The project will enable ecodyfi
to understand the market infrastructure for waste in
the Dyfi Valley by:
- Mapping flows of waste materials,
assessing qualities and quantities of waste produced,
where waste is transferred to and at what price;
- Identifying materials that may
be processed and/or marketed locally;
- Identifying new opportunities for
collection and sale of recyclate;
- Identifying barriers to increased
usage of present waste management/recycling systems.
Powys Micro AD - Ethical
Innovatory Solutions
EIS seeks to build a micro-Anaerobic
Digestion unit in order to prove the principle that
this technology can be adapted and made smaller to make
it viable for cooler climate countries and rural areas
such as Powys.
If Anaerobic Digestion can be made
smaller and, as a result, provide an acceptable local
solution to local waste, then bio-waste becomes a commodity
with a value rather than a drain and a liability.

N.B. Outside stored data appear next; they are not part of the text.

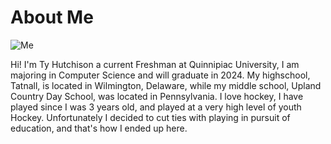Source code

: # About Me

![Me](./images/Me.jpg)

Hi! I'm Ty Hutchison a current Freshman at Quinnipiac University, I am majoring in Computer Science and will graduate in 2024. My highschool, Tatnall, is located in Wilmington, Delaware, while my middle school, Upland Country Day School, was located in Pennsylvania. I love hockey, I have played since I was 3 years old, and played at a very high level of youth Hockey. Unfortunately I decided to cut ties with playing in pursuit of education, and that's how I ended up here.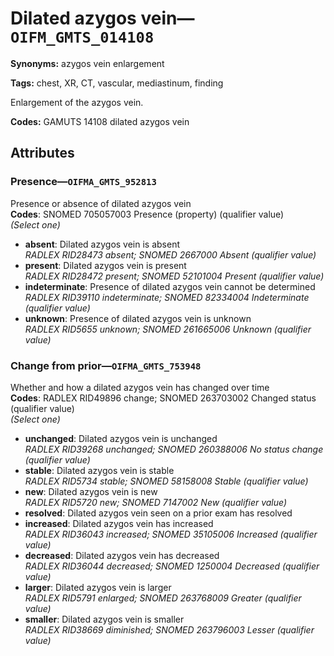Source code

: # Dilated azygos vein—`OIFM_GMTS_014108`

**Synonyms:** azygos vein enlargement

**Tags:** chest, XR, CT, vascular, mediastinum, finding

Enlargement of the azygos vein.

**Codes:** GAMUTS 14108 dilated azygos vein

## Attributes

### Presence—`OIFMA_GMTS_952813`

Presence or absence of dilated azygos vein  
**Codes**: SNOMED 705057003 Presence (property) (qualifier value)  
*(Select one)*

- **absent**: Dilated azygos vein is absent  
_RADLEX RID28473 absent; SNOMED 2667000 Absent (qualifier value)_
- **present**: Dilated azygos vein is present  
_RADLEX RID28472 present; SNOMED 52101004 Present (qualifier value)_
- **indeterminate**: Presence of dilated azygos vein cannot be determined  
_RADLEX RID39110 indeterminate; SNOMED 82334004 Indeterminate (qualifier value)_
- **unknown**: Presence of dilated azygos vein is unknown  
_RADLEX RID5655 unknown; SNOMED 261665006 Unknown (qualifier value)_

### Change from prior—`OIFMA_GMTS_753948`

Whether and how a dilated azygos vein has changed over time  
**Codes**: RADLEX RID49896 change; SNOMED 263703002 Changed status (qualifier value)  
*(Select one)*

- **unchanged**: Dilated azygos vein is unchanged  
_RADLEX RID39268 unchanged; SNOMED 260388006 No status change (qualifier value)_
- **stable**: Dilated azygos vein is stable  
_RADLEX RID5734 stable; SNOMED 58158008 Stable (qualifier value)_
- **new**: Dilated azygos vein is new  
_RADLEX RID5720 new; SNOMED 7147002 New (qualifier value)_
- **resolved**: Dilated azygos vein seen on a prior exam has resolved  
- **increased**: Dilated azygos vein has increased  
_RADLEX RID36043 increased; SNOMED 35105006 Increased (qualifier value)_
- **decreased**: Dilated azygos vein has decreased  
_RADLEX RID36044 decreased; SNOMED 1250004 Decreased (qualifier value)_
- **larger**: Dilated azygos vein is larger  
_RADLEX RID5791 enlarged; SNOMED 263768009 Greater (qualifier value)_
- **smaller**: Dilated azygos vein is smaller  
_RADLEX RID38669 diminished; SNOMED 263796003 Lesser (qualifier value)_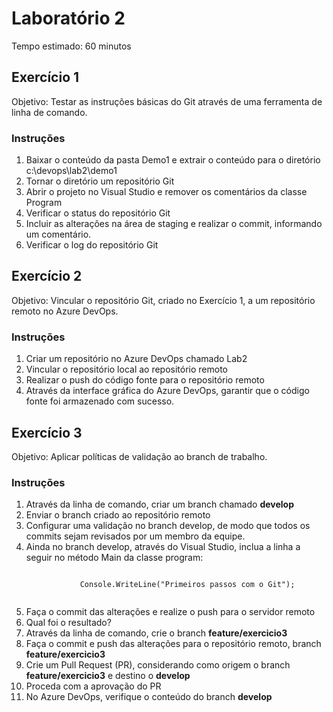 # Laboratório 2

Tempo estimado: 60 minutos

## Exercício 1

Objetivo: Testar as instruções básicas do Git através de uma ferramenta de linha de comando.

### Instruções

<ol>
    <li> Baixar o conteúdo da pasta Demo1 e extrair o conteúdo para o diretório c:\devops\lab2\demo1
    <li> Tornar o diretório um repositório Git
    <li> Abrir o projeto no Visual Studio e remover os comentários da classe Program
    <li> Verificar o status do repositório Git
    <li> Incluir as alterações na área de staging e realizar o commit, informando um comentário.
    <li> Verificar o log do repositório Git
</ol>

## Exercício 2

Objetivo: Vincular o repositório Git, criado no Exercício 1, a um repositório remoto no Azure DevOps.

### Instruções

<ol>
    <li> Criar um repositório no Azure DevOps chamado Lab2
    <li> Vincular o repositório local ao repositório remoto
    <li> Realizar o push do código fonte para o repositório remoto
    <li> Através da interface gráfica do Azure DevOps, garantir que o código fonte foi armazenado com sucesso.
</ol>

## Exercício 3

Objetivo: Aplicar políticas de validação ao branch de trabalho.

### Instruções

<ol>
    <li> Através da linha de comando, criar um branch chamado <b>develop</b>
    <li> Enviar o branch criado ao repositório remoto
    <li> Configurar uma validação no branch develop, de modo que todos os commits sejam revisados por um membro da equipe.
    <li> Ainda no branch develop, através do Visual Studio, inclua a linha a seguir no método Main da classe program:
         <pre><code class='language-cs'>
            Console.WriteLine("Primeiros passos com o Git");
         </code></pre>
    <li> Faça o commit das alterações e realize o push para o servidor remoto
    <li> Qual foi o resultado?
    <li> Através da linha de comando, crie o branch <b>feature/exercicio3</b>
    <li> Faça o commit e push das alterações para o repositório remoto, branch <b>feature/exercicio3</b>
    <li> Crie um Pull Request (PR), considerando como origem o branch <b>feature/exercicio3</b> e destino o <b>develop</b>
    <li> Proceda com a aprovação do PR
    <li> No Azure DevOps, verifique o conteúdo do branch <b>develop</b>
</ol>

Kerbside Recycling - Ethical
Innovatory Solutions
EIS are undertaking an
independent research project to look in to examples
of innovation and good practice in rural kerbside and
other collection of recyclables across the UK.
The aim is to produce a practical
document that can be used by Powys recycling organisations
to inform planning and development of existing and prospective
services and to reduce unnecessary duplication of research
and/or expenditure.
They are researching:
- Collection vehicles;
- Handling and sorting of collected
waste;
- Health and safety implications;
- Legal restrictions;
- Final processing options.
Small Scale Pellet Production
- Coed Cymru
The project involves
a technical and market test of small-scale pellet technology
on a scale suitable for commercial uptake.
Waste sawdust from a number of timber
manufacturers will be made in to pellets on the pellet
mill at Coed Cymru. Market research will be conducted
in the local area. It has been shown that there is a
shortage in the supply of locally produced pellets and
an increase in the uptake of pellet stove installations.
This project aims to make the link between the pellet
manufacturing technology available at Coed Cymru and
establishing a reliable local supply of wood pellets
in Powys.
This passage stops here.